- _Assignment_:
Unless a line falls after the one with "Resonant modes &", retype it exactly from the records below; leave out all pictures.

(Stored data)
----------------
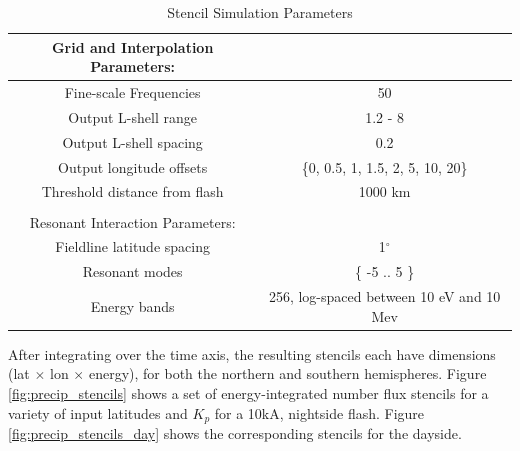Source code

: \begin{table}[t]
\caption{Stencil Simulation Parameters}
\begin{center}

\begin{tabular}{c|c}
Grid and Interpolation Parameters: \\
\hline \hline
Fine-scale Frequencies & 50 \\
Output L-shell range & 1.2 - 8 \\
Output L-shell spacing & 0.2 \\
Output longitude offsets & \{0, 0.5, 1, 1.5, 2, 5, 10, 20\} \\
Threshold distance from flash & 1000 km \\
 & \\
Resonant Interaction Parameters: \\
\hline \hline
Fieldline latitude spacing & 1$^\circ$ \\
Resonant modes & \{ -5 .. 5 \} \\
Energy bands & 256, log-spaced between 10 eV and 10 Mev\end{tabular}
\end{center}
\label{tab:stencil_params}
\end{table}%

After integrating over the time axis, the resulting stencils each have dimensions (lat $\times$ lon $\times$ energy), for both the northern and southern hemispheres. Figure \ref{fig:precip_stencils} shows a set of energy-integrated number flux stencils for a variety of input latitudes and $K_p$ for a 10kA, nightside flash. Figure \ref{fig:precip_stencils_day} shows the corresponding stencils for the dayside.

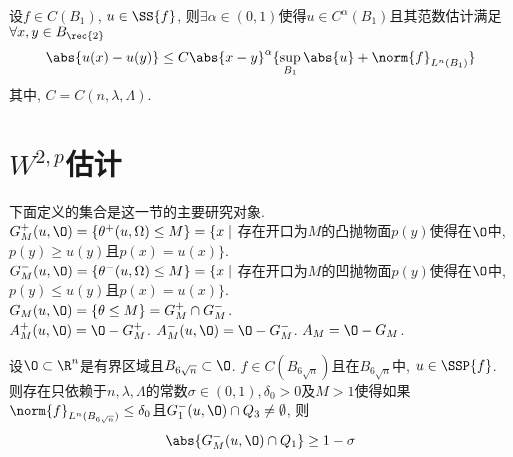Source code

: \begin{corollary}
    设$f \in C(B_1)$, $u \in \SS{f}$, 则$\exists \alpha \in (0, 1)$使得$u \in C^\alpha(B_1)$且其{\Holder}范数估计满足$ \forall x, y \in B_{\rec{2}}$
    \begin{equation}
        \abs{u(x)-u(y)} \le C\abs{x-y}^\alpha\{\sup_{B_1}\abs{u} + \norm{f}_{L^n(B_1)}\}
    \end{equation}
    其中, $C=C(n, \lambda, \Lambda)$.  
\end{corollary}
\section{\texorpdfstring{$W^{2, p}$}{w2p}估计}
\begin{definition}
    下面定义的集合是这一节的主要研究对象.  \\
    $G^+_M(u, \O)=\{\theta^+(u, \Omega) \le M\}= \{ x \mid$ 存在开口为$M$的凸抛物面$p(y)$使得在$\O$中, $p(y) \ge u(y)$且$p(x)=u(x)\}$.  \\
    $G^-_M(u, \O)=\{\theta^-(u, \Omega) \le M\}= \{ x \mid$ 存在开口为$M$的凹抛物面$p(y)$使得在$\O$中, $p(y) \le u(y)$且$p(x)=u(x)\}$.  \\
    $G_M(u, \O)=\{\theta \le M\} = G^+_M \cap G^-_M$.  \\
    $A^+_M(u, \O)=\O-G^+_M$.  $A^-_M(u, \O)=\O-G^-_M$.  $A_M=\O - G_M$.  
\end{definition}
\begin{lemma} \label{lemma516}
    设$\O\subset \R^n$是有界区域且$B_{6\sqrt{n}} \subset \O$.  $f \in C(B_{6\sqrt{n}})$且在$B_{6\sqrt{n}}$中, $u \in \SSP{f}$.  则存在只依赖于$n, \lambda, \Lambda$的常数$\sigma \in (0, 1), \delta_0 >0$及$M>1$使得如果$\norm{f}_{L^n(B_{6\sqrt{n}})} \le \delta_0$且$G^-_1(u, \O) \cap Q_3 \ne \emptyset$, 则 
    \begin{equation}
        \abs{G^-_M(u, \O) \cap Q_1} \ge 1-\sigma
    \end{equation}
\end{lemma}
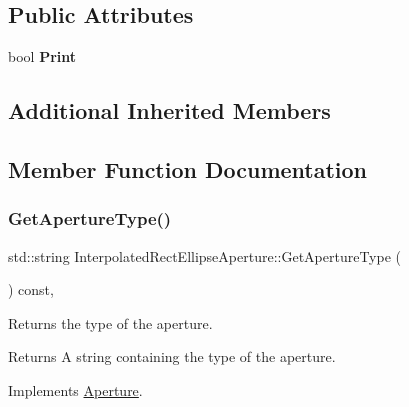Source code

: \subsection*{Public Attributes}
\begin{DoxyCompactItemize}
\item 
\mbox{\label{classInterpolatedRectEllipseAperture_acf0dbeca73324999d2130270f893c3f1}} 
bool {\bfseries Print}
\end{DoxyCompactItemize}
\subsection*{Additional Inherited Members}


\subsection{Member Function Documentation}
\mbox{\label{classInterpolatedRectEllipseAperture_a310886ba54e5ea6a4e95d8946c9a7440}} 
\subsubsection{\texorpdfstring{Get\+Aperture\+Type()}{GetApertureType()}}
{\footnotesize\ttfamily std\+::string Interpolated\+Rect\+Ellipse\+Aperture\+::\+Get\+Aperture\+Type (\begin{DoxyParamCaption}{ }\end{DoxyParamCaption}) const\hspace{0.3cm}{\ttfamily [inline]}, {\ttfamily [virtual]}}

Returns the type of the aperture. \begin{DoxyReturn}{Returns}
A string containing the type of the aperture. 
\end{DoxyReturn}


Implements \hyperlink{classAperture_ad7af612271a0586feea83c38549dfb75}{Aperture}.

\mbox{\label{classInterpolatedRectEllipseAperture_aac0970213673334851109d69e0e6a423}} 
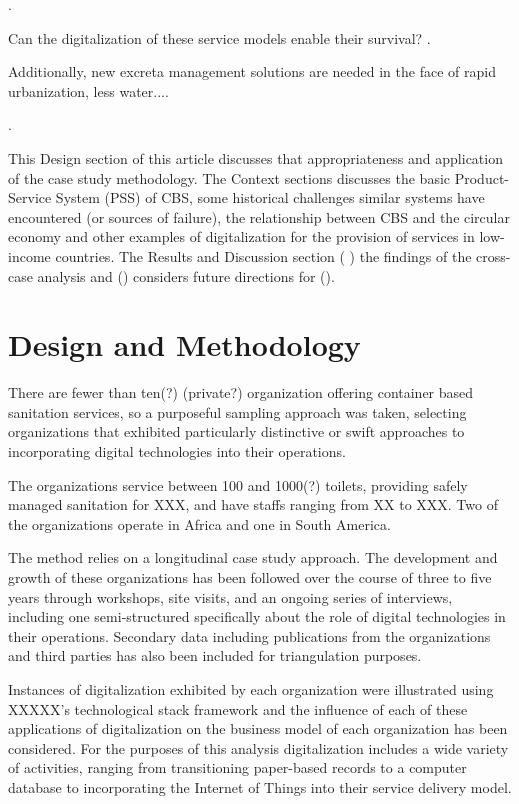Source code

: \documentclass[sustainability,article,submit,moreauthors,pdftex,10pt,a4paper]{mdpi}
\theoremstyle{mdpi}
\newcounter{ex}
\newcounter{re}
\theoremstyle{mdpidefinition}
\begin{document}
.

Can the digitalization of these service models enable their survival? 
.

Additionally, new excreta management solutions are needed in the face of rapid urbanization, less water.... \cite{Larsen2016}

. 

This Design section of this article discusses that appropriateness and application of the case study methodology. The Context sections discusses the basic Product-Service System (PSS) of CBS, some historical challenges similar systems have encountered (or sources of failure), the relationship between CBS and the circular economy and other examples of digitalization for the provision of services in low-income countries. The Results and Discussion section (    ) the findings of the cross-case analysis and () considers future directions for (). 



\section{Design and Methodology}

There are fewer than ten(?) (private?) organization offering container based sanitation services, so a purposeful sampling approach was taken, selecting organizations that exhibited particularly distinctive or swift approaches to incorporating digital technologies into their operations.

The organizations service between 100 and 1000(?) toilets, providing safely managed sanitation for  XXX, and have staffs ranging from XX to XXX. Two of the organizations operate in Africa and one in South America. 

The method relies on a longitudinal case study approach. The development and growth of these  organizations has been followed over the course of three to five years through workshops, site visits, and an ongoing series of interviews, including one semi-structured specifically about the role of digital technologies in their operations. Secondary data including publications from the organizations and third parties has also been included for triangulation purposes. 

Instances of digitalization exhibited by each organization were illustrated using XXXXX's technological stack framework and the influence of each of these applications of digitalization on the business model of each organization has been considered. For the purposes of this analysis digitalization includes a wide variety of activities, ranging from transitioning paper-based records to a computer database to incorporating the Internet of Things into their service delivery model. 
\end{document}
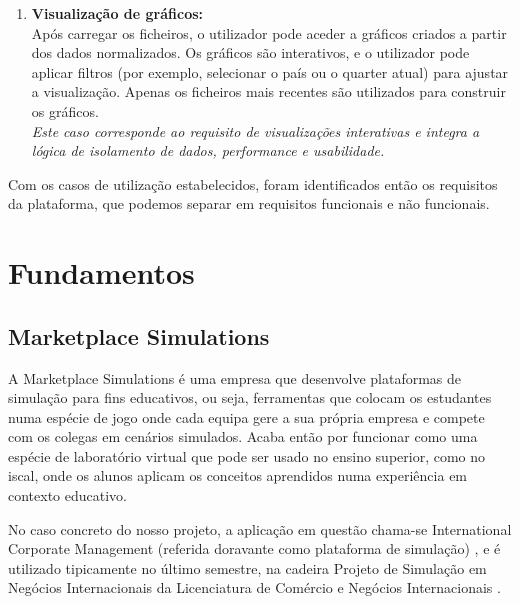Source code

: \begin{enumerate}
    \item \textbf{Visualização de gráficos: } \\
    Após carregar os ficheiros, o utilizador pode aceder a gráficos criados a partir dos dados normalizados. Os gráficos são interativos, e o utilizador pode aplicar filtros (por exemplo, selecionar o país ou o quarter atual) para ajustar a visualização. Apenas os ficheiros mais recentes são utilizados para construir os gráficos. \\
    \textit{Este caso corresponde ao requisito de visualizações interativas e integra a lógica de isolamento de dados, performance e usabilidade.}
    
\end{enumerate}

Com os casos de utilização estabelecidos, foram identificados então os requisitos da plataforma, que podemos separar em requisitos funcionais e não funcionais.

\section{Fundamentos}
\label{sec:fundamentos}


\subsection{Marketplace Simulations}

A Marketplace Simulations  é uma empresa que desenvolve plataformas de simulação para fins educativos, ou seja, ferramentas que colocam os estudantes numa espécie de jogo onde cada equipa gere a sua própria empresa e compete com os colegas em cenários simulados. Acaba então por funcionar como uma espécie de laboratório virtual que pode ser usado no ensino superior, como no \gls{iscal}, onde os alunos aplicam os conceitos aprendidos numa experiência em contexto educativo.

No caso concreto do nosso projeto, a aplicação em questão chama-se International Corporate Management (referida doravante como plataforma de simulação) \cite{MarketplaceSim_2025}, e é utilizado tipicamente no último semestre, na cadeira Projeto de Simulação em Negócios Internacionais da Licenciatura de Comércio e Negócios Internacionais \cite{FUC_ISCAL_2025}. 

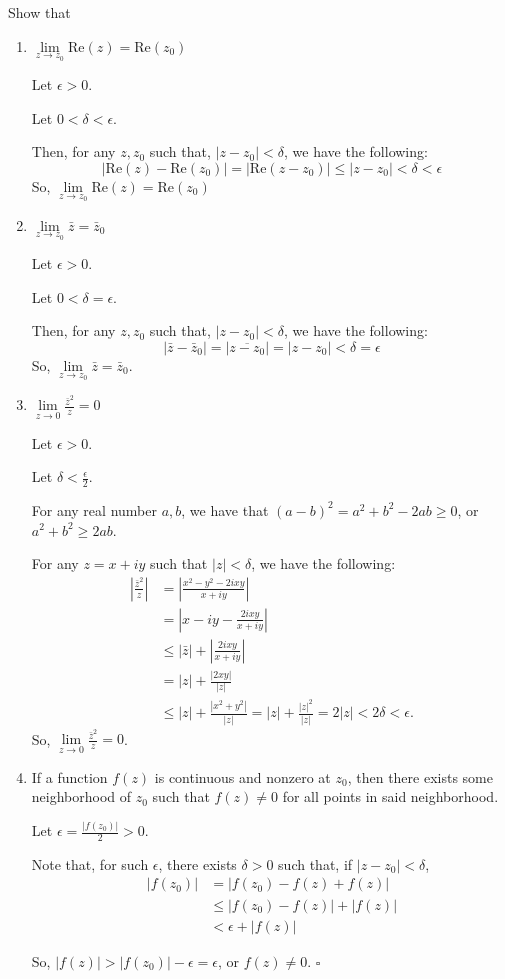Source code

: \documentclass[12pt]{article}
\newcommand{\RE}{\mathrm{Re}}
\begin{document}
Show that

\begin{enumerate}
    \item $\lim\limits_{z\to z_0} \RE(z) = \RE(z_0)$

    Let $\epsilon > 0$.

    Let $0 < \delta < \epsilon$.

    Then, for any $z, z_0$ such that, $|z-z_0| < \delta$, we have the following:
    $$|\RE(z) - \RE(z_0)| = |\RE(z-z_0)| \le |z-z_0| < \delta < \epsilon$$
    So, $\lim\limits_{z\to z_0} \RE(z) = \RE(z_0)$

    \item $\lim\limits_{z\to z_0} \bar z = \bar z_0$

    Let $\epsilon > 0$.

    Let $0 < \delta  = \epsilon$.

    Then, for any $z, z_0$ such that, $|z-z_0| < \delta$, we have the following:
    $$|\bar z - \bar z_0| = |\overline{z-z_0}| = |z-z_0| < \delta = \epsilon$$
    So, $\lim\limits_{z\to z_0} \bar z = \bar z_0$.

    \item $\lim\limits_{z\to 0} \frac{\bar z^2}{z} = 0$
    
    Let $\epsilon > 0.$
    
    Let $\delta < \frac{\epsilon}{2}$.

    For any real number $a, b$, we have that $(a-b)^2 = a^2+b^2-2ab \geq 0$, or $a^2+b^2 \geq 2ab$.

    For any $z = x + iy$ such that $|z| < \delta$, we have the following:
    \begin{align*}
    |\frac{\bar z^2}{z}| &= |\frac{x^2-y^2-2ixy}{x+iy}|\\
    &= |x-iy - \frac{2ixy}{x+iy}|\\
    &\le |\bar z| + |\frac{2ixy}{x+iy}|\\
    &= |z| + \frac{|2xy|}{|z|}\\
    &\le |z| + \frac{|x^2+y^2|}{|z|} = |z| + \frac{|z|^2}{|z|} = 2|z| < 2\delta < \epsilon.
    \end{align*}
    So, $\lim\limits_{z\to 0} \frac{\bar z^2}{z} = 0$.
    \newpage
    
    \item If a function $f(z)$ is continuous and nonzero at $z_0$, then there exists some neighborhood of $z_0$ such that $f(z) \not = 0$ for all points in said neighborhood.

    Let $\epsilon = \frac{|f(z_0)|}{2} > 0$.
    
    Note that, for such $\epsilon$, there exists $\delta > 0$ such that, if $|z-z_0| < \delta$, 
    \begin{align*}
    |f(z_0)| &= |f(z_0) - f(z) + f(z)|\\
    &\le |f(z_0) - f(z)| + |f(z)|\\
    &< \epsilon + |f(z)|
    \end{align*}

    So, $|f(z)| > |f(z_0)| - \epsilon = \epsilon$, or $f(z) \not = 0$. $\square$
    
 \end{enumerate}
\end{document}
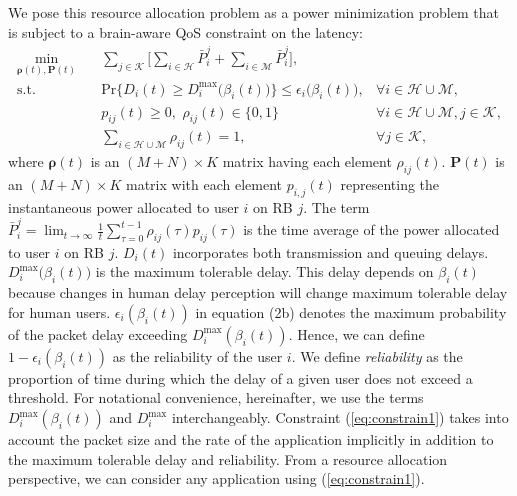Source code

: \documentclass[journal,draftclsnofoot,onecolumn,12pt]{IEEEtran}%
\newcommand{\rhob}{\boldsymbol{\rho}}
\newcommand{\Pb}{\boldsymbol{P}}
\begin{document}
	
	We pose this resource allocation problem as a power minimization  problem that is subject to a brain-aware QoS constraint on the latency:
	\begin{subequations}
		\label{eq:OrigOptim}
		\begin{align}
		\min_{\rhob(t),\Pb(t)} \quad &\sum_{j \in \mathcal{K}}\Big[\sum_{i\in \mathcal{H}}  \bar P_i^j+\sum_{i\in \mathcal{M}} \bar P_i^j\Big], \label{eq:CostFcn}\\ 
		\text{s.t.} \qquad &\text{Pr}\big\{D_i(t)\geq D_i^{\max}\big(\beta_i(t)\big)\} \leq \epsilon_i\big(\beta_i(t)\big), &\forall i \in \mathcal{H} \cup \mathcal{M}, \label{eq:constrain1} \\
		&p_{ij}(t) \geq 0, \,\, \rho_{ij}(t) \in \{0,1\}\quad  &\forall i \in \mathcal{H} \cup \mathcal{M}, j\in \mathcal{K}\label{eq:constrain3},\\
        &\sum_{i \in \mathcal{H} \cup \mathcal{M}}\rho_{ij}(t)=1, \quad&\forall j\in \mathcal{K}\label{eq:constrain5},
		\end{align}
	\end{subequations}
	where $\rhob(t)$ is an $(M+N)\times K$ matrix having each element $\rho_{ij}(t)$.
	$\Pb(t)$ is an $(M+N)\times K$ matrix with each element $p_{i,j}(t)$ representing the instantaneous power allocated to user $i$ on RB $j$. The term $\bar{P}_i^j=\lim_{t\to \infty} \frac{1}{t} \sum_{\tau=0}^{t-1}\rho_{ij}(\tau) p_{ij}(\tau) $ is the time average of the power allocated to user $i$ on RB $j$.  
$D_i(t)$ incorporates both transmission and queuing delays.	$D_i^{\max}\big(\beta_i(t)\big)$ is the maximum tolerable delay. {This delay depends on $\beta_i(t)$ because changes in human delay perception will change maximum tolerable delay for human users.}  { $\epsilon_i(\beta_i(t))$ in equation (2b) denotes the maximum probability of the packet delay exceeding $D_i^{\max}(\beta_i(t))$. Hence, we can define $1-\epsilon_i(\beta_i(t))$ as the reliability of the user $i$}. We define \emph{reliability} as the proportion of time during which the delay of a given user does not exceed a threshold. {For notational convenience, hereinafter, we  use the terms  $D_i^{\max}\left(\beta_i(t)\right)$  and $D_i^{\max}$ interchangeably.}
{Constraint  (\ref{eq:constrain1})   takes into account the packet size and the rate of the application implicitly in addition to the maximum tolerable delay and reliability. From a resource allocation perspective, we can consider any application using  (\ref{eq:constrain1}).}
\end{document}
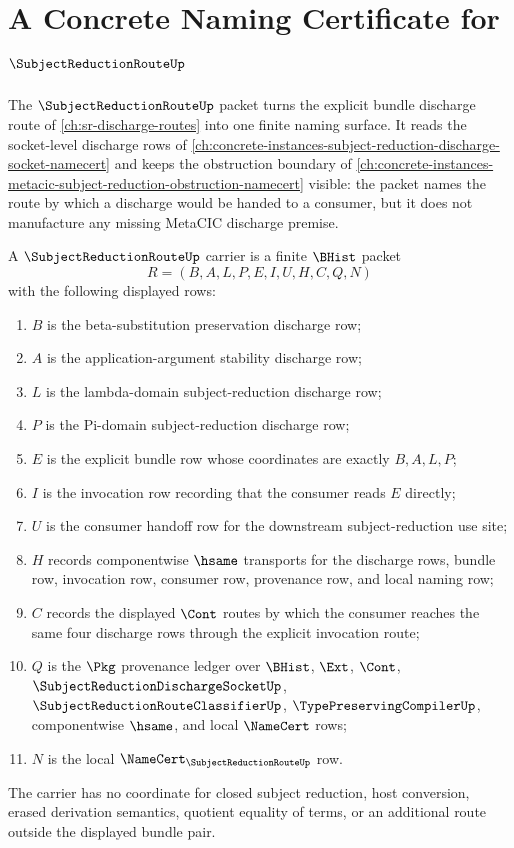 \chapter{A Concrete Naming Certificate for $\SubjectReductionRouteUp$}
\label{ch:concrete-instances-subject-reduction-route-namecert}

The $\SubjectReductionRouteUp$ packet turns the explicit bundle discharge route of \autoref{ch:sr-discharge-routes} into one finite naming surface. It reads the socket-level discharge rows of \autoref{ch:concrete-instances-subject-reduction-discharge-socket-namecert} and keeps the obstruction boundary of \autoref{ch:concrete-instances-metacic-subject-reduction-obstruction-namecert} visible: the packet names the route by which a discharge would be handed to a consumer, but it does not manufacture any missing MetaCIC discharge premise.

\begin{definition}
\label{def:subject-reduction-route-carrier}
A $\SubjectReductionRouteUp$ carrier is a finite $\BHist$ packet
$$
R=(B,A,L,P,E,I,U,H,C,Q,N)
$$
with the following displayed rows:
\begin{enumerate}
\item $B$ is the beta-substitution preservation discharge row;
\item $A$ is the application-argument stability discharge row;
\item $L$ is the lambda-domain subject-reduction discharge row;
\item $P$ is the Pi-domain subject-reduction discharge row;
\item $E$ is the explicit bundle row whose coordinates are exactly $B,A,L,P$;
\item $I$ is the invocation row recording that the consumer reads $E$ directly;
\item $U$ is the consumer handoff row for the downstream subject-reduction use site;
\item $H$ records componentwise $\hsame$ transports for the discharge rows, bundle row, invocation row, consumer row, provenance row, and local naming row;
\item $C$ records the displayed $\Cont$ routes by which the consumer reaches the same four discharge rows through the explicit invocation route;
\item $Q$ is the $\Pkg$ provenance ledger over $\BHist$, $\Ext$, $\Cont$, $\SubjectReductionDischargeSocketUp$, $\SubjectReductionRouteClassifierUp$, $\TypePreservingCompilerUp$, componentwise $\hsame$, and local $\NameCert$ rows;
\item $N$ is the local $\NameCert_{\SubjectReductionRouteUp}$ row.
\end{enumerate}
The carrier has no coordinate for closed subject reduction, host conversion, erased derivation semantics, quotient equality of terms, or an additional route outside the displayed bundle pair.
\end{definition}

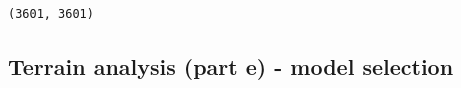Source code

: \documentclass[11pt]{article}
\begin{document}
    \begin{center}
    \end{center}
    { \hspace*{\fill} \\}
    
    \begin{Verbatim}[commandchars=\\\{\}]
(3601, 3601)

    \end{Verbatim}

    \subsection{Terrain analysis (part e) - model
selection}\label{terrain-analysis-part-e---model-selection}
\end{document}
----------------
- _Problem solution_:
Source code

: \begin{table}[t]
\caption{Stencil Simulation Parameters}
\begin{center}

\begin{tabular}{c|c}
Grid and Interpolation Parameters: \\
\hline \hline
Fine-scale Frequencies & 50 \\
Output L-shell range & 1.2 - 8 \\
Output L-shell spacing & 0.2 \\
Output longitude offsets & \{0, 0.5, 1, 1.5, 2, 5, 10, 20\} \\
Threshold distance from flash & 1000 km \\
 & \\
Resonant Interaction Parameters: \\
\hline \hline
Fieldline latitude spacing & 1$^\circ$ \\
Resonant modes & \{ -5 .. 5 \} \\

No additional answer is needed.